Ukraine Aktuell: Entsetzen über Enthauptungs-Video

12. April 2023

Moskau provoziert mit dem Test einer Langstreckenrakete. Die USA suchen nach der Ursache für das Datenleck und versprechen Kiew Unterstützung. Präsident Selenskyj ruft Landsleute zum Durchhalten auf. Der Überblick.

Ukraine Präsident Wolodymyr Selenskyj
Der ukrainische Präsident Wolodymyr Selenskyj ruft seine Landsleute zum Durchhalten aufBild: Omar Marques/Getty Images

Das Wichtigste in Kürze:

  • Entsetzen über Enthauptungs-Video
  • Russland testet Interkontinentalrakete
  • USA suchen Ursache für Datenleck
  • Selenskyj fordert Landsleute zum Durchhalten auf
  • Weltbank-Chef zum Wiederaufbau der Ukraine

 

Der ukrainische Präsident Wolodymyr Selenskyj hat ein in Onlinenetzwerken verbreitetes Video mit der mutmaßlichen Enthauptung eines ukrainischen Soldaten als Beleg für die Brutalität Russlands bezeichnet. Die Welt müsse sehen, "wie leichtfertig diese Bestien töten", sagte Selenskyj in einem am Mittwoch veröffentlichten Video. Die Bilder der Enthauptung zeigten "Russland, so wie es ist".

Moskau forderte eine "Prüfung" des Videos. "Wir leben in einer Welt der Fälschungen", sagte Kreml-Sprecher Dmitri Peskow.

Das eine Minute und 40 Sekunden lange Video wird seit Dienstag in Onlinenetzwerken verbreitet. Darin ist unter anderem ein Mann im Kampfanzug mit maskiertem Gesicht zu sehen, der auf Aufforderung eines russisch sprechenden Mannes hinter der Kamera einen am Boden liegenden Mann in Uniform mit einem Messer enthauptet. Die Kamera nimmt auch die Militäruniform des auf dem Boden liegenden Mannes mit dem Abzeichen der Ukraine auf. Die genaueren Umstände, in denen das Video entstand, sind nicht bekannt. Die Ukraine hat eine nähergehende Untersuchung angekündigt.

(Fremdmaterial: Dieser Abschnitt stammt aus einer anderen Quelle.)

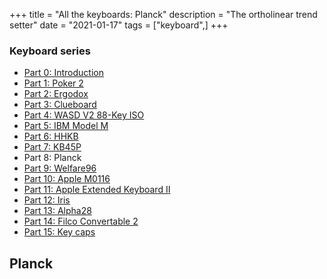 +++
title = "All the keyboards: Planck"
description = "The ortholinear trend setter"
date = "2021-01-17"
tags = ["keyboard",]
+++

### Keyboard series

* [Part 0: Introduction](/blog/all-the-keyboards-part-0/)
* [Part 1: Poker 2](/blog/all-the-keyboards-poker-2/)
* [Part 2: Ergodox](/blog/all-the-keyboards-ergodox/)
* [Part 3: Clueboard](/blog/all-the-keyboards-clueboard/)
* [Part 4: WASD V2 88-Key ISO](/blog/all-the-keyboards-wasd/)
* [Part 5: IBM Model M](/blog/all-the-keyboards-ibm-model-m/)
* [Part 6: HHKB](/blog/all-the-keyboards-hhkb/)
* [Part 7: KB45P](/blog/all-the-keyboards-kb45p/)
* Part 8: Planck
* [Part 9: Welfare96](/blog/all-the-keyboards-welfare96/)
* [Part 10: Apple M0116](/blog/all-the-keyboards-apple-m0116/)
* [Part 11: Apple Extended Keyboard II](/blog/all-the-keyboards-apple-extended-keyboard-ii/)
* [Part 12: Iris](/blog/all-the-keyboards-iris/)
* [Part 13: Alpha28](/blog/all-the-keyboards-alpha28/)
* [Part 14: Filco Convertable 2](/blog/all-the-keyboards-filco-convertable-2/)
* [Part 15: Key caps](/blog/all-the-keyboards-key-caps/)

## Planck

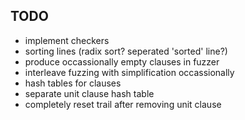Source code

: TODO
----

- implement checkers
- sorting lines (radix sort? seperated 'sorted' line?)
- produce occassionally empty clauses in fuzzer
- interleave fuzzing with simplification occassionally
- hash tables for clauses
- separate unit clause hash table
- completely reset trail after removing unit clause
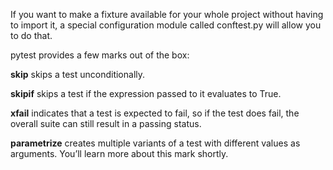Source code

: If you want to make a fixture available for your whole project without having to import it, a special configuration module called conftest.py will allow you to do that.


pytest provides a few marks out of the box:


**skip** skips a test unconditionally.


**skipif** skips a test if the expression passed to it evaluates to True.


**xfail** indicates that a test is expected to fail, so if the test does fail, the overall suite can still result in a passing status.


**parametrize** creates multiple variants of a test with different values as arguments. You’ll learn more about this mark shortly.
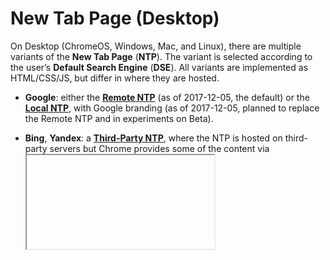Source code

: New Tab Page (Desktop)
======================

On Desktop (ChromeOS, Windows, Mac, and Linux), there are multiple
variants of the **New Tab Page** (**NTP**). The variant is selected
according to the user’s **Default Search Engine** (**DSE**). All
variants are implemented as HTML/CSS/JS, but differ in where they are
hosted.

*   **Google**: either the **[Remote NTP][remote-ntp]** (as of
    2017-12-05, the default) or the **[Local NTP][local-ntp]**, with
    Google branding (as of 2017-12-05, planned to replace the Remote NTP
    and in experiments on Beta).

*   **Bing**, **Yandex**: a **[Third-Party NTP][third-party-ntp]**,
    where the NTP is hosted on third-party servers but Chrome provides
    some of the content via <iframe> elements.

*   **Other**: the **Local NTP** with no branding.

As of 2017-12-05, Bing and Yandex have implemented third-party NTPs. The
full list is in [`prepopulated_engines.json`][engines], under the key
`"new_tab_url"`.

Non-Google variants show up to 8 **NTP Tiles**. Each NTP tile represents a site
that Chrome believes the user is likely to want to visit. On Desktop, NTP tiles
have a title, a large icon, and an “X” button so that the user can remove tiles
that they don’t want.

Google variants show up to 10 **NTP Tiles** (now called shortcuts) and give
users the ability to customize them. This includes adding new shortcuts using
the "Add shortcut" button, deleting/editing shortcuts from the three-dot "Edit
shortcut" menu (replaces the "X" button), and reordering via click-and-drag.

[remote-ntp]:       #remote-ntp
[local-ntp]:        #local-ntp
[third-party-ntp]:  #third_party-ntp
[engines]:          https://chromium.googlesource.com/chromium/src/+/master/components/search_engines/prepopulated_engines.json

Variants
--------

### Local NTP

#### Google branding

##### One Google Bar

The **One Google Bar** (**OGB**) is at the top of the NTP. The NTP
fetches the OGB from Google servers each time it loads.

##### Google Logo

The **Google Logo** is below the OGB. By default, it is the regular
Google logo. It can also be a **Doodle**, if a Google Doodle is running
for a particular combination of (today’s date, user’s country, user’s
birthday).

###### No Doodle

On a day when there is no Doodle (in the user’s current country), the
NTP shows the Google logo. It comes in two variants:

*   Colorful, if the user is using the default theme, or on any other
    theme with a solid black (L=0%), white (L=100%), or gray (S=0%)
    background color.
*   White, if the user’s theme has a background image, or if the
    background is a solid color, but not black, white, or gray.

Also, even on days when there is a Doodle, if the user’s theme’s
background is not solid white, new NTPs show the Google logo by default.
In this case, an animated spinner advertises the Doodle. If the user
clicks on the spinner, then the NTP resets to the default theme and
shows the Doodle.

###### Static Doodles

A **Static Doodle** shows as a single static image. When clicked, it
triggers a navigation to the Doodle’s target URL.

###### Animated Doodles

An **Animated Doodle** initially shows a static **Call-to-Action**
(**CTA**) image, usually with a “play” icon. When clicked, it swaps out
the CTA image for an animated image. When clicked a second time, it
triggers a navigation to the Doodle’s target URL.

###### Interactive Doodles

An **Interactive Doodle** is embedded into the NTP as an `<iframe>`.
The framed content usually contains a CTA image, but this is opaque to
the containing NTP.

The embedded Doodle can ask the containing NTP to resize the `<iframe>`
tag to enlarge the space available for the Doodle. To do this, it sends
a `postMessage()` call to `window.parent`. The event data supports these
parameters:

*   `cmd` (required string): must be `"resizeDoodle"`.
*   `width` (required string): a CSS width (with units). Because the
    Doodle cannot know the size of the outer page, values based on
    `"100%"` (e.g. `"100%"` or `"calc(100% - 50px)"`) are recommended.
*   `height` (required string): a CSS height (with units). Must not be a
    percentage, but otherwise any units are OK.
*   `duration` (optional string): a CSS duration, such as `"130ms"` or
    `"1s"`. If `null` or absent, `"0s"` (no transition) is assumed.

For example:

    // Reset to initial width and height.
    window.parent.postMessage({cmd: "resizeDoodle"});

    // Transition smoothly to full-width, 350px tall.
    window.parent.postMessage({
        cmd: "resizeDoodle",
        width: "100%",
        height: "350px",
        duration: "1s",
    });

##### Fakebox

The **Fakebox** looks like a search bar, so that the NTP mimics the
appearance of the Google homepage. It’s not actually a real search bar,
and if the user interacts with it, the NTP moves keyboard focus and any
text to the Omnibox and hides the Fakebox.

##### Search Suggestions

Above the NTP tiles there is space for search suggestions. Search suggestions
are typically 3-4 queries recommended to logged-in users based on their previous
search history.

Search suggestions are fetched from Google servers on NTP load and cached to be
displayed on the following NTP load.

##### Middle-slot Promos

Below the NTP tiles, there is space for a **Middle-slot Promo**. A promo is
typically a short string, typically used for disasters (e.g. “Affected
by the Boston Molassacre? Find a relief center near you.”) or an
advertisement (e.g. “Try the all-new new Chromebook, with included
toaster oven.”).

Middle-slot promos are fetched from Google servers on NTP load.

#### Non-Google Local NTP

A non-Google local NTP shows only NTP tiles, with no branding. The tiles
are centered within the page.

### Remote NTP

The Remote NTP is hosted on Google servers. It is intended for removal,
and is not documented here.

### Third-Party NTP

TODO(sfiera)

USA kritisieren Ungarns Beziehungen zu Russland

Die Vereinigten Staaten haben Bedenken gegenüber Budapests Beziehungen zu Moskau geäußert. Ungarns Regierung knüpfe mit "anhaltendem Eifer" Verbindungen nach Russland, kritisierte der US-Botschafter in Budapest, David Pressman. So habe die Regierung von Ministerpräsident Viktor Orban Bedenken der USA zur Präsenz der von Russland kontrollierten Internationalen Investmentbank (IIB) abgetan.

Zuvor hatte das Finanzministerium in Washington neue Sanktionen im Zusammenhang mit Russlands Invasion in der Ukraine veröffentlicht: Die IIB war ebenso darunter wie drei in Ungarn ansässige Männer; zwei Russen und ein Ungar. Insgesamt wurden die Sanktionslisten um mehr als 120 Personen und Institutionen erweitert, mit Betroffenen unter anderem in der Türkei, China und den Vereinigten Arabischen Emiraten. Neu auf den Sanktionslisten der USA sowie Großbritanniens sind zudem die russischen Oligarchen Roman Abramowitsch und Alischer Usmanow.

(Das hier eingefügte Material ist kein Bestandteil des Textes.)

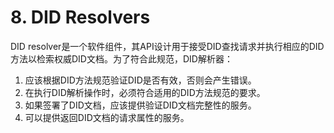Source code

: # 8. DID Resolvers
DID resolver是一个软件组件，其API设计用于接受DID查找请求并执行相应的DID方法以检索权威DID文档。为了符合此规范，DID解析器：
1. 应该根据DID方法规范验证DID是否有效，否则会产生错误。
2. 在执行DID解析操作时，必须符合适用的DID方法规范的要求。
3. 如果签署了DID文档，应该提供验证DID文档完整性的服务。
4. 可以提供返回DID文档的请求属性的服务。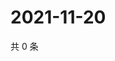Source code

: # 2021-11-20

共 0 条

<!-- BEGIN WEIBO -->
<!-- 最后更新时间 Sat Nov 20 2021 12:14:34 GMT+0800 (China Standard Time) -->

<!-- END WEIBO -->
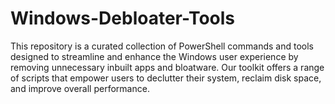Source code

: # Windows-Debloater-Tools
This repository is a curated collection of PowerShell commands and tools designed to streamline and enhance the Windows user experience by removing unnecessary inbuilt apps and bloatware. Our toolkit offers a range of scripts that empower users to declutter their system, reclaim disk space, and improve overall performance.

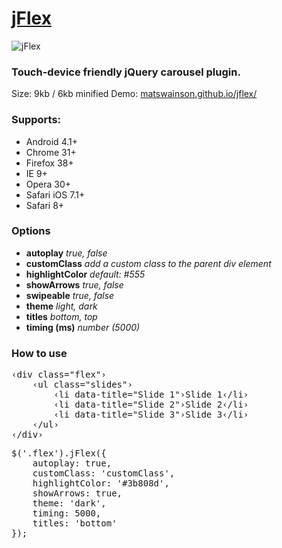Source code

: # [jFlex](http://matswainson.github.io/jflex/)
![jFlex](http://matswainson.com/github/jflex.png)
### Touch-device friendly jQuery carousel plugin.

Size: 9kb / 6kb minified
Demo: [matswainson.github.io/jflex/](http://matswainson.github.io/jflex/)

### Supports:

- Android 4.1+
- Chrome 31+
- Firefox 38+
- IE 9+
- Opera 30+
- Safari iOS 7.1+
- Safari 8+

### Options

* __autoplay__ _true, false_
* __customClass__ _add a custom class to the parent div element_
* __highlightColor__ _default: #555_
* __showArrows__ _true, false_
* __swipeable__ _true, false_
* __theme__ _light, dark_
* __titles__ _bottom, top_
* __timing (ms)__ _number (5000)_

### How to use

<pre>&lsaquo;div class="flex"&rsaquo;  
	&lsaquo;ul class="slides"&rsaquo;  
		&lsaquo;li data-title="Slide 1"&rsaquo;Slide 1&lsaquo;/li&rsaquo;  
		&lsaquo;li data-title="Slide 2"&rsaquo;Slide 2&lsaquo;/li&rsaquo;
		&lsaquo;li data-title="Slide 3"&rsaquo;Slide 3&lsaquo;/li&rsaquo;  
	&lsaquo;/ul&rsaquo;  
&lsaquo;/div&rsaquo;</pre>

<pre>$('.flex').jFlex({
	autoplay: true,
	customClass: 'customClass',
	highlightColor: '#3b808d',
	showArrows: true,
	theme: 'dark',
	timing: 5000,
	titles: 'bottom'
});</pre>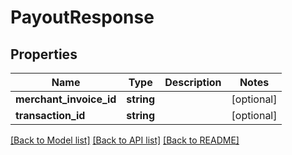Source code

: # PayoutResponse

## Properties
Name | Type | Description | Notes
------------ | ------------- | ------------- | -------------
**merchant_invoice_id** | **string** |  | [optional] 
**transaction_id** | **string** |  | [optional] 

[[Back to Model list]](../../README.md#documentation-for-models) [[Back to API list]](../../README.md#documentation-for-api-endpoints) [[Back to README]](../../README.md)

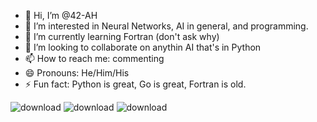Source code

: - 👋 Hi, I’m @42-AH
- 👀 I’m interested in Neural Networks, AI in general, and programming.
- 🌱 I’m currently learning Fortran (don't ask why)
- 💞️ I’m looking to collaborate on anythin AI that's in Python
- 📫 How to reach me: commenting
- 😄 Pronouns: He/Him/His
- ⚡ Fun fact: Python is great, Go is great, Fortran is old.


![download](https://github.com/42-AH/42-AH/assets/162044943/0b07baeb-f78f-4517-b4d5-f9e8f442f3da)
![download](https://github.com/42-AH/42-AH/assets/162044943/db2eb350-2e17-4bf6-bec3-b6abfff243eb)
![download](https://github.com/42-AH/42-AH/assets/162044943/ad3d62ae-3bf3-40ad-8fce-f044432d21dd)

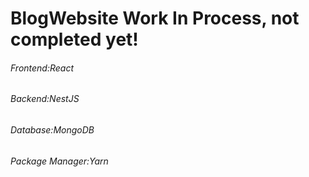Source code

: # BlogWebsite Work In Process, not completed yet!
###### Frontend:React 
###### Backend:NestJS
###### Database:MongoDB
###### Package Manager:Yarn
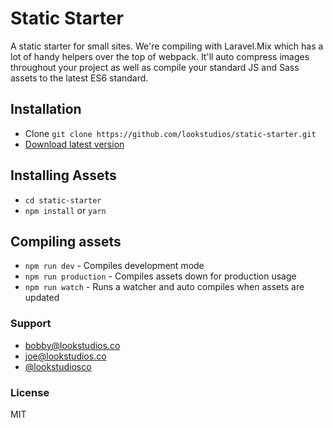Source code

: # Static Starter
A static starter for small sites. We're compiling with Laravel.Mix which has a lot of handy helpers over the top of webpack. It'll auto compress images throughout your project as well as compile your standard JS and Sass assets to the latest ES6 standard.

## Installation
- Clone `git clone https://github.com/lookstudios/static-starter.git`
- [Download latest version](https://github.com/lookstudios/static-starter/archive/master.zip)

## Installing Assets
- `cd static-starter`
- `npm install` or `yarn`

## Compiling assets
- `npm run dev` - Compiles development mode
- `npm run production` - Compiles assets down for production usage
- `npm run watch` - Runs a watcher and auto compiles when assets are updated

### Support
-   [bobby@lookstudios.co](mailto:bobby@lookstudios.co)
-   [joe@lookstudios.co](mailto:joe@lookstudios.co)
-   [@lookstudiosco](http://twitter.com/lookstudiosco)

### License
MIT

Die Internationale Investmentbank in Budapest steht nun auf einer Sanktionsliste der USABild: Martin Fejer/EST&OST/IMAGO

Das NATO- und EU-Mitglied Ungarn hatte gestern umfangreiche Energie-Deals mit Russland vereinbart: Bei einem Besuch des ungarischen Außenministers Peter Szijjarto wurden russische Gaslieferungen an das mitteleuropäische Land verabredet. Außerdem soll ein russischer Staatskonzern bei der Erweiterung des ungarischen Atomkraftwerks Paks zum Zuge kommen.

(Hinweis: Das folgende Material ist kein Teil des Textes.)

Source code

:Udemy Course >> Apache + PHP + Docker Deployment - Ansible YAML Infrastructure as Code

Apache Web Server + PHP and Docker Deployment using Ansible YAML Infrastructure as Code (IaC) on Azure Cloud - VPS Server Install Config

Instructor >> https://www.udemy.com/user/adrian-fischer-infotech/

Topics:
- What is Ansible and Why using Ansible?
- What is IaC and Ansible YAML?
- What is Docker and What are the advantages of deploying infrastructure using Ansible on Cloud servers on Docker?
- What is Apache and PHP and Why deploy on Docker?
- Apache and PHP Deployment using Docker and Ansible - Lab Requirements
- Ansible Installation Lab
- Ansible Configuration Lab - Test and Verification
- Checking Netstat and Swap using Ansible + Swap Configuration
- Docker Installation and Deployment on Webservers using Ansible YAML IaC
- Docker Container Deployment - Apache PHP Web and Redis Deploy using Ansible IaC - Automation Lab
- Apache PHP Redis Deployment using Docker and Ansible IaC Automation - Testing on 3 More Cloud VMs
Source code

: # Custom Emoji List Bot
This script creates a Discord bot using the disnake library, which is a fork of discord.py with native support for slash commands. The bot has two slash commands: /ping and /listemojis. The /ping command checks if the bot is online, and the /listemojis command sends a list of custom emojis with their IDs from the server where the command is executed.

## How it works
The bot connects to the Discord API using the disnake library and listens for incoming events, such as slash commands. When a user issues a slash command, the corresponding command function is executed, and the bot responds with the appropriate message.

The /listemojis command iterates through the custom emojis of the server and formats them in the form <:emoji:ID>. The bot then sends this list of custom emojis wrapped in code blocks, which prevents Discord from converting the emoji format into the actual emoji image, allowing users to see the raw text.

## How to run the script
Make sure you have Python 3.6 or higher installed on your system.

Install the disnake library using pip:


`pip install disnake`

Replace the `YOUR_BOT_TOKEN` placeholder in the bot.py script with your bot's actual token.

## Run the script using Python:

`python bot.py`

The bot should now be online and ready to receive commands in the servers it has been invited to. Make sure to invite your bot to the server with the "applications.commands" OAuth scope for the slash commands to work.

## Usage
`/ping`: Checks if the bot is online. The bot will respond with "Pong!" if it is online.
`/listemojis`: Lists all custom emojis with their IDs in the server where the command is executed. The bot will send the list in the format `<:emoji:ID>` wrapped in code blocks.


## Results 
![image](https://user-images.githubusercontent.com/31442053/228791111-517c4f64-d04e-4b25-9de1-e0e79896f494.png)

Russischer Kampfjet eskortiert deutsches Marineflugzeug

Russland hat nach eigenen Angaben ein Kampfjet aufsteigen lassen, um ein deutsches Beobachtungsflugzeug zu begleiten, das sich der Landesgrenze von der Ostsee her näherte. "Die Besatzung des russischen Kampfjets identifizierte das Luftziel als ein P-3C Orion Patrouillenflugzeug der deutschen Marine", teilt das russische Verteidigungsministerium mit. Das deutsche Flugzeug habe die russische Grenze nicht überflogen.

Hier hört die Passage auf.